Short-term: fix client connection configuration

Ensure every client in the account lists all cluster servers:

1
// Go — list all servers in the cluster
2
nc, err := nats.Connect(
3
"nats://s1:4222,nats://s2:4222,nats://s3:4222",
4
nats.Name("order-service"),
5
nats.UserInfo("account_user", "password"),
6
)
1
# Python (nats.py) — multiple servers with randomization
2
nc = await nats.connect(
3
servers=["nats://s1:4222", "nats://s2:4222", "nats://s3:4222"],
4
name="order-service",
5
user="account_user",
6
password="password",
7
)

NATS client libraries randomize the server list by default. Once all clients list all servers, connections naturally distribute across the cluster on the next deployment or restart cycle.

Short-term: fix DNS to return all servers

If clients use DNS-based discovery, update the DNS record to return all server IPs:

1
nats.example.com. 300 IN A 10.0.1.10
2
nats.example.com. 300 IN A 10.0.1.11
3
nats.example.com. 300 IN A 10.0.1.12

Use a short TTL (300 seconds) so clients pick up changes quickly. Most NATS client libraries resolve DNS at connect time and randomize the results.

Long-term: set per-account connection limits per server

Use NATS account configuration to limit how many connections a single account can establish. While this doesn’t directly distribute connections, it prevents any single account from monopolizing a server:

Terminal window
# Set account connection limit via nsc
nsc edit account <account_name> --conns 100

Combine with monitoring to track per-account distribution as an ongoing metric.

Build connection distribution into your operational runbook. During quarterly reviews, check that no account has more than 50% of its connections on any single server.

Frequently asked questions

How is account connection concentration different from a connection hotspot?

A connection hotspot (OPT_BALANCE_002) looks at total connections per server — one server has more connections than others regardless of which account they belong to. Account connection concentration (this check) looks at a specific account’s connections — most of that account’s clients are on one server. You can have account concentration without a server hotspot if the account is small relative to total cluster traffic.

Does NATS route messages to the account regardless of where its clients connect?

Yes. NATS propagates subscription interest across all cluster servers via route connections. Messages reach subscribers regardless of which server they’re connected to. The concentration problem isn’t about message delivery — it’s about resilience. If the server goes down, the account loses most of its clients at once, causing a service disruption far worse than losing a proportional fraction.

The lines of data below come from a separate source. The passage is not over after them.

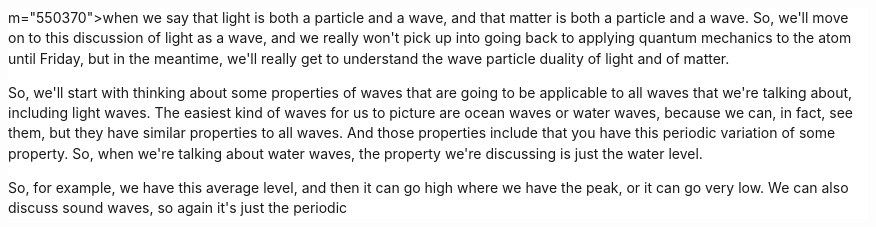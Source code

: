   m="550370">when</span> <span m="550500">we</span> <span m="550630">say</span> <span
  m="551360">that</span> <span m="551580">light</span> <span m="551860">is</span>
  <span m="551980">both</span> <span m="552210">a</span> <span m="552270">particle</span>
  <span m="552700">and</span> <span m="552770">a</span> <span m="552820">wave,</span>
  <span m="553160">and</span> <span m="553410">that</span> <span m="553560">matter</span>
  <span m="553825">is</span> <span m="554090">both</span> <span m="554470">a</span>
  <span m="554530">particle</span> <span m="554770">and</span> <span m="554830">a</span>
  <span m="554930">wave.</span> <span m="555700">So,</span> <span m="556110">we'll</span>
  <span m="556500">move</span> <span m="556690">on</span> <span m="556970">to</span>
  <span m="557130">this</span> <span m="557450">discussion</span> <span m="558140">of</span>
  <span m="558260">light</span> <span m="558520">as</span> <span m="558640">a</span>
  <span m="558820">wave,</span> <span m="559000">and</span> <span m="559990">we</span>
  <span m="560230">really</span> <span m="560470">won't</span> <span m="560690">pick</span>
  <span m="560930">up</span> <span m="561210">into</span> <span m="561430">going</span>
  <span m="561700">back</span> <span m="562000">to</span> <span m="562080">applying</span>
  <span m="562530">quantum</span> <span m="562790">mechanics</span> <span m="563460">to</span>
  <span m="563700">the</span> <span m="563880">atom</span> <span m="564650">until</span>
  <span m="565040">Friday,</span> <span m="565940">but</span> <span m="566200">in</span>
  <span m="566370">the</span> <span m="566460">meantime,</span> <span m="567290">we'll</span>
  <span m="567336">really</span> <span m="567382">get</span> <span m="567430">to</span>
  <span m="567520">understand</span> <span m="568530">the</span> <span m="568650">wave</span>
  <span m="568970">particle</span> <span m="569350">duality</span> <span m="569790">of</span>
  <span m="569900">light</span> <span m="570210">and</span> <span m="570370">of</span>
  <span m="570490">matter.</span></p><p><span m="573220">So,</span> <span m="573720">we'll</span>
  <span m="574240">start</span> <span m="574710">with</span> <span m="574850">thinking</span>
  <span m="575140">about</span> <span m="575410">some</span> <span m="575540">properties</span>
  <span m="576150">of</span> <span m="576250">waves</span> <span m="576640">that</span>
  <span m="576750">are</span> <span m="576820">going</span> <span m="576950">to</span>
  <span m="577010">be</span> <span m="577090">applicable</span> <span m="577600">to</span>
  <span m="577760">all</span> <span m="578000">waves</span> <span m="578300">that</span>
  <span m="578430">we're</span> <span m="578540">talking</span> <span m="578910">about,</span>
  <span m="579160">including</span> <span m="579690">light</span> <span m="579930">waves.</span>
  <span m="580750">The</span> <span m="580920">easiest</span> <span m="581400">kind</span>
  <span m="581640">of</span> <span m="581740">waves</span> <span m="582050">for</span>
  <span m="582220">us</span> <span m="582410">to</span> <span m="582530">picture</span>
  <span m="583060">are</span> <span m="583970">ocean</span> <span m="584360">waves</span>
  <span m="584810">or</span> <span m="584900">water</span> <span m="585260">waves,</span>
  <span m="585650">because</span> <span m="585970">we</span> <span m="586090">can,</span>
  <span m="586350">in</span> <span m="586460">fact,</span> <span m="586830">see</span>
  <span m="586950">them,</span> <span m="587660">but</span> <span m="587810">they</span>
  <span m="587900">have</span> <span m="588080">similar</span> <span m="588440">properties</span>
  <span m="588990">to</span> <span m="589090">all</span> <span m="589350">waves.</span>
  <span m="590110">And</span> <span m="590410">those</span> <span m="590600">properties</span>
  <span m="591530">include</span> <span m="592170">that</span> <span m="592370">you</span>
  <span m="592490">have</span> <span m="592890">this</span> <span m="593120">periodic</span>
  <span m="593820">variation</span> <span m="594480">of</span> <span m="594600">some</span>
  <span m="594870">property.</span> <span m="595940">So,</span> <span m="596140">when</span>
  <span m="596270">we're</span> <span m="596410">talking</span> <span m="596800">about</span>
  <span m="597050">water</span> <span m="597360">waves,</span> <span m="597790">the</span>
  <span m="597900">property</span> <span m="598320">we're</span> <span m="598450">discussing</span>
  <span m="599150">is</span> <span m="599340">just</span> <span m="599610">the</span>
  <span m="599690">water</span> <span m="600040">level.</span></p><p><span m="601650">So,</span>
  <span m="601990">for</span> <span m="602130">example,</span> <span m="602770">we</span>
  <span m="602870">have</span> <span m="603120">this</span> <span m="603290">average</span>
  <span m="603670">level,</span> <span m="604100">and</span> <span m="604310">then</span>
  <span m="604480">it</span> <span m="604620">can</span> <span m="604780">go</span>
  <span m="604910">high</span> <span m="605240">where</span> <span m="605430">we</span>
  <span m="605550">have</span> <span m="605760">the</span> <span m="605870">peak,</span>
  <span m="606380">or</span> <span m="606690">it</span> <span m="606750">can</span>
  <span m="606910">go</span> <span m="607100">very</span> <span m="607320">low.</span>
  <span m="608160">We</span> <span m="608280">can</span> <span m="608430">also</span>
  <span m="608730">discuss</span> <span m="609310">sound</span> <span m="609660">waves,</span>
  <span m="610010">so</span> <span m="610230">again</span> <span m="610570">it's</span>
  <span m="610720">just</span> <span m="610910">the</span> <span m="610990">periodic</span>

Should I worry about concentration for accounts with only a few connections?

The check requires at least 10 connections before it fires. Below that, concentration is expected — if you have 3 connections, they can’t distribute evenly across 3 servers by definition. Focus on accounts with meaningful connection counts (50+) where concentration creates real blast radius risk.

Can I use NATS leafnodes to distribute account connections?

Yes. Leafnodes can spread an account’s connection points across multiple hub servers. Each leafnode connects to a different hub server, and clients behind the leafnode access the cluster through that connection. This naturally distributes the account’s footprint — but adds operational complexity. It’s most useful when the account’s clients are geographically distributed and leafnodes serve double duty as regional access points.

What happens if the concentrated server restarts during normal maintenance?

All the account’s clients disconnect and reconnect. If they have proper multi-server connection URLs, they’ll reconnect to other servers and the concentration may actually improve after the restart. If they have single-server URLs, they’ll queue up waiting for the restarting server, causing an extended outage for that account. This is why fixing connection URLs is the most important remediation step.